In one incident late Friday, a private TV station, Mehwer, said its crew was held hostage in a southern Cairo suburb by pro-Morsi protesters, who forced them at gunpoint to continue airing a rally they were staging. The standoff in Helwan lasted for more than two hours, and the crew aired the protest live under threat, the station said. The interior ministry later said the crew and the mobile live station were freed, and five were arrested.
Police investigator Hesham Lotfi told Mehwer TV station after the crew was freed that the protesters had handed over the mobile live station and the operators to local gang members who tried to extort them for money in exchange for their freedom. Lotfi said the gangsters were arrested.
The pro-Morsi camp has largely relied on live video feeds it sends to reporters and TV stations to cover its activities, particularly after a number of Islamist stations were shut down after Morsi's ouster. A number of private stations, who are largely supportive of the military, cover the pro-Morsi rallies.
Tarek Morsi, a Brotherhood spokesman not related to the deposed president, described the smaller crowds as a way for the 85-year-old organization to adapt to the environment it faces. He said the Brotherhood is accustomed to operating under repression.
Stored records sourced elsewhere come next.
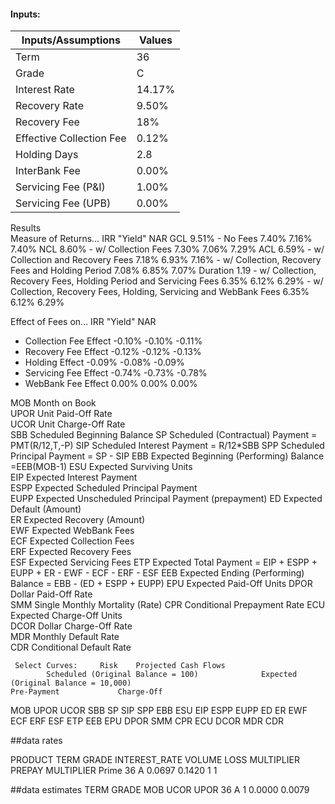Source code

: #### Inputs: 

| Inputs/Assumptions          | Values         |
| --------------------------- | -------------- |
| Term                        | 36             |
| Grade                       | C              |
| Interest Rate               | 14.17%         |
| Recovery Rate               | 9.50%          |
| Recovery Fee                | 18%            |
| Effective Collection Fee    | 0.12%          |
| Holding Days                | 2.8            |
| InterBank Fee               | 0.00%          |
| Servicing Fee (P&I)         | 1.00%          |
| Servicing Fee (UPB)         | 0.00%          |
			

Results											
			Measure of Returns…						IRR	"Yield"	NAR
GCL	9.51%		   - No Fees						7.40%	7.16%	7.40%
NCL	8.60%		  - w/ Collection Fees						7.30%	7.06%	7.29%
ACL	6.59%		  - w/ Collection and Recovery Fees						7.18%	6.93%	7.16%
			  - w/ Collection, Recovery Fees and Holding Period						7.08%	6.85%	7.07%
Duration	1.19		  - w/ Collection, Recovery Fees, Holding Period and Servicing Fees						6.35%	6.12%	6.29%
			  - w/ Collection, Recovery Fees, Holding, Servicing and WebBank Fees						6.35%	6.12%	6.29%


Effect of Fees on… 			IRR	"Yield"	NAR
  -  Collection Fee Effect			-0.10%	-0.10%	-0.11%
  -  Recovery Fee Effect			-0.12%	-0.12%	-0.13%
  -  Holding Effect			-0.09%	-0.08%	-0.09%
  -  Servicing Fee Effect			-0.74%	-0.73%	-0.78%
  - WebBank Fee Effect			0.00%	0.00%	0.00%


MOB	Month on Book	
UPOR	Unit Paid-Off Rate	
UCOR	Unit Charge-Off Rate	
SBB	Scheduled Beginning Balance	
SP	Scheduled (Contractual) Payment	= PMT(R/12,T,-P)
SIP	Scheduled Interest Payment	= R/12*SBB
SPP	Scheduled Principal Payment	= SP - SIP
EBB	Expected Beginning (Performing) Balance	=EEB(MOB-1)
ESU	Expected Surviving Units	
EIP	Expected Interest Payment	
ESPP	Expected Scheduled Principal Payment	
EUPP	Expected Unscheduled Principal Payment (prepayment)	
ED	Expected Default (Amount)	
ER	Expected Recovery (Amount)	
EWF	Expected WebBank Fees	
ECF	Expected Collection Fees	
ERF	Expected Recovery Fees	
ESF	Expected Servicing Fees	
ETP	Expected Total Payment	= EIP + ESPP + EUPP + ER - EWF - ECF - ERF - ESF
EEB	Expected Ending (Performing) Balance	= EBB - (ED + ESPP + EUPP)
EPU	Expected Paid-Off Units	
DPOR	Dollar Paid-Off Rate	
SMM	Single Monthly Mortality (Rate)	
CPR	Conditional Prepayment Rate	
ECU	Expected Charge-Off Units	
DCOR	Dollar Charge-Off Rate	
MDR	Monthly Default Rate	
CDR	Conditional Default Rate	


     Select Curves:		Risk	Projected Cash Flows																								
			Scheduled (Original Balance = 100)				Expected (Original Balance = 10,000)													Pre-Payment				Charge-Off			
MOB	UPOR	UCOR	SBB	SP	SIP	SPP	EBB	ESU	EIP	ESPP	EUPP	ED	ER	EWF	ECF	ERF	ESF	ETP	EEB	EPU	DPOR	SMM	CPR	ECU	DCOR	MDR	CDR

##data rates

PRODUCT	TERM	GRADE	INTEREST_RATE	VOLUME	LOSS MULTIPLIER	PREPAY MULTIPLIER
Prime	36	A	0.0697	0.1420	1	1


##data estimates
TERM	GRADE	MOB	UCOR	UPOR
36	A	1	0.0000	0.0079



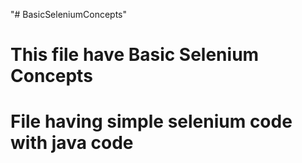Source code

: "# BasicSeleniumConcepts" 
 #  This file have Basic Selenium Concepts
# File having simple selenium code with java code
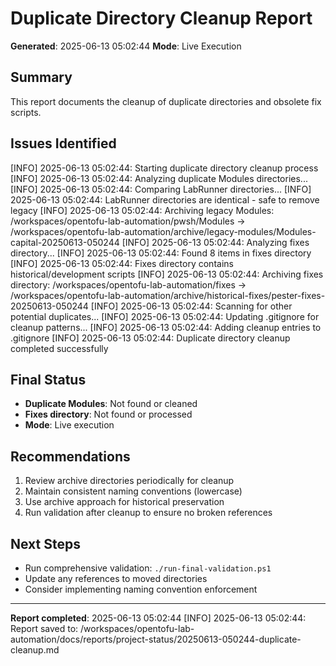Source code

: # Duplicate Directory Cleanup Report
**Generated**: 2025-06-13 05:02:44
**Mode**: Live Execution

## Summary
This report documents the cleanup of duplicate directories and obsolete fix scripts.

## Issues Identified

[INFO] 2025-06-13 05:02:44: Starting duplicate directory cleanup process
[INFO] 2025-06-13 05:02:44: Analyzing duplicate Modules directories...
[INFO] 2025-06-13 05:02:44: Comparing LabRunner directories...
[INFO] 2025-06-13 05:02:44: LabRunner directories are identical - safe to remove legacy
[INFO] 2025-06-13 05:02:44: Archiving legacy Modules: /workspaces/opentofu-lab-automation/pwsh/Modules -> /workspaces/opentofu-lab-automation/archive/legacy-modules/Modules-capital-20250613-050244
[INFO] 2025-06-13 05:02:44: Analyzing fixes directory...
[INFO] 2025-06-13 05:02:44: Found 8 items in fixes directory
[INFO] 2025-06-13 05:02:44: Fixes directory contains historical/development scripts
[INFO] 2025-06-13 05:02:44: Archiving fixes directory: /workspaces/opentofu-lab-automation/fixes -> /workspaces/opentofu-lab-automation/archive/historical-fixes/pester-fixes-20250613-050244
[INFO] 2025-06-13 05:02:44: Scanning for other potential duplicates...
[INFO] 2025-06-13 05:02:44: Updating .gitignore for cleanup patterns...
[INFO] 2025-06-13 05:02:44: Adding cleanup entries to .gitignore
[INFO] 2025-06-13 05:02:44: Duplicate directory cleanup completed successfully

## Final Status
- **Duplicate Modules**: Not found or cleaned
- **Fixes directory**: Not found or processed
- **Mode**: Live execution

## Recommendations
1. Review archive directories periodically for cleanup
2. Maintain consistent naming conventions (lowercase)
3. Use archive approach for historical preservation
4. Run validation after cleanup to ensure no broken references

## Next Steps
- Run comprehensive validation: `./run-final-validation.ps1`
- Update any references to moved directories
- Consider implementing naming convention enforcement

---
**Report completed**: 2025-06-13 05:02:44
[INFO] 2025-06-13 05:02:44: Report saved to: /workspaces/opentofu-lab-automation/docs/reports/project-status/20250613-050244-duplicate-cleanup.md
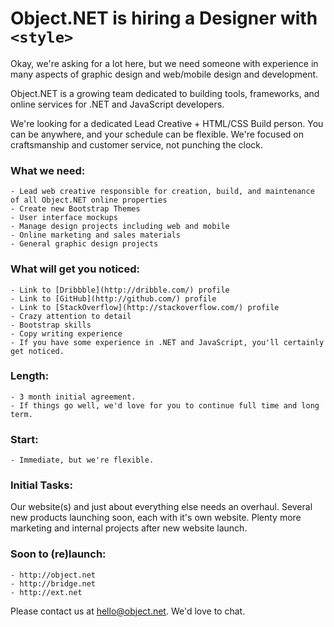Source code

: # Object.NET is hiring a Designer with `<style>`

Okay, we're asking for a lot here, but we need someone with experience in many aspects of graphic design and web/mobile design and development.

Object.NET is a growing team dedicated to building tools, frameworks, and online services for .NET and JavaScript developers.

We're looking for a dedicated Lead Creative + HTML/CSS Build person. You can be anywhere, and your schedule can be flexible. We're focused on craftsmanship and customer service, not punching the clock.

### What we need:

	- Lead web creative responsible for creation, build, and maintenance of all Object.NET online properties
	- Create new Bootstrap Themes
	- User interface mockups
	- Manage design projects including web and mobile
	- Online marketing and sales materials 
	- General graphic design projects

### What will get you noticed:

	- Link to [Dribbble](http://dribble.com/) profile
	- Link to [GitHub](http://github.com/) profile
	- Link to [StackOverflow](http://stackoverflow.com/) profile
	- Crazy attention to detail
	- Bootstrap skills
	- Copy writing﻿ experience
	- If you have some experience in .NET and JavaScript, you'll certainly get noticed.

### Length: 
	
	- 3 month initial agreement.
	- If things go well, we'd love for you to continue full time and long term. ﻿

### Start: 

	- Immediate, but we're flexible.

### Initial Tasks: 

Our website(s) and just about everything else needs an overhaul. Several new products launching soon, each with it's own website. Plenty more marketing and internal projects after new website launch. 

### Soon to (re)launch:

	- http://object.net
	- http://bridge.net
	- http://ext.net

Please contact us at hello@object.net. We'd love to chat.


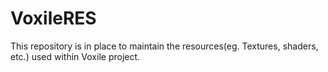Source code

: # VoxileRES
This repository is in place to maintain the resources(eg. Textures, shaders, etc.) used within Voxile project.
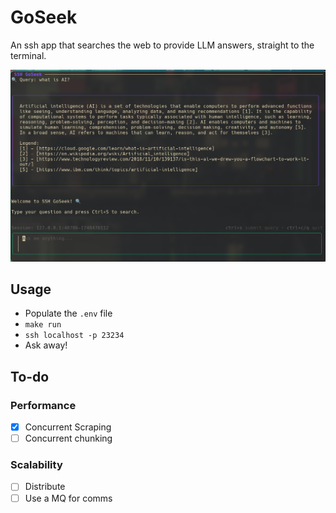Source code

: # GoSeek

An ssh app that searches the web to provide LLM answers, straight to the terminal.

![GoSeek](./docs/example.png)

## Usage

- Populate the `.env` file
- `make run`
- `ssh localhost -p 23234`
- Ask away!

## To-do

### Performance

- [x] Concurrent Scraping
- [ ] Concurrent chunking

### Scalability

- [ ] Distribute
- [ ] Use a MQ for comms
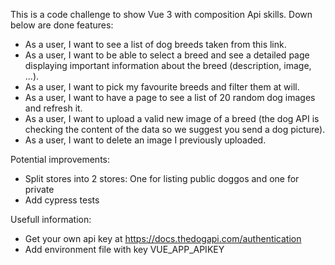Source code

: This is a code challenge to show Vue 3 with composition Api skills.
Down below are done features:

- As a user, I want to see a list of dog breeds taken from this link.
- As a user, I want to be able to select a breed and see a detailed page displaying
  important information about the breed (description, image, ...).
- As a user, I want to pick my favourite breeds and filter them at will.
- As a user, I want to have a page to see a list of 20 random dog images and
  refresh it.
- As a user, I want to upload a valid new image of a breed (the dog API is checking
  the content of the data so we suggest you send a dog picture).
- As a user, I want to delete an image I previously uploaded.

Potential improvements:

- Split stores into 2 stores: One for listing public doggos and one for private
- Add cypress tests

Usefull information:

- Get your own api key at https://docs.thedogapi.com/authentication
- Add environment file with key VUE_APP_APIKEY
"We decided to adopt a new strategy, to avoid million-man marches and to have instead smaller protests, yet with big numbers, disseminated in different locations across the city to face the security crackdown," the spokesman said. "This way the people see us."
But the Brotherhood's mid-level and senior leadership increasingly finds itself targeted in security force raids. Another 80 Brotherhood members, including senior leaders and spokesmen, were taken into custody on Thursday. Among those captured in the operations is group's spiritual guide Mohammed Badie.
Morsi, the spokesman, said the Brotherhood will keep up its street protest, despite the arrests. He said the crackdown didn't break down the group's ability to communicate with members and said its wide network of social services is still intact.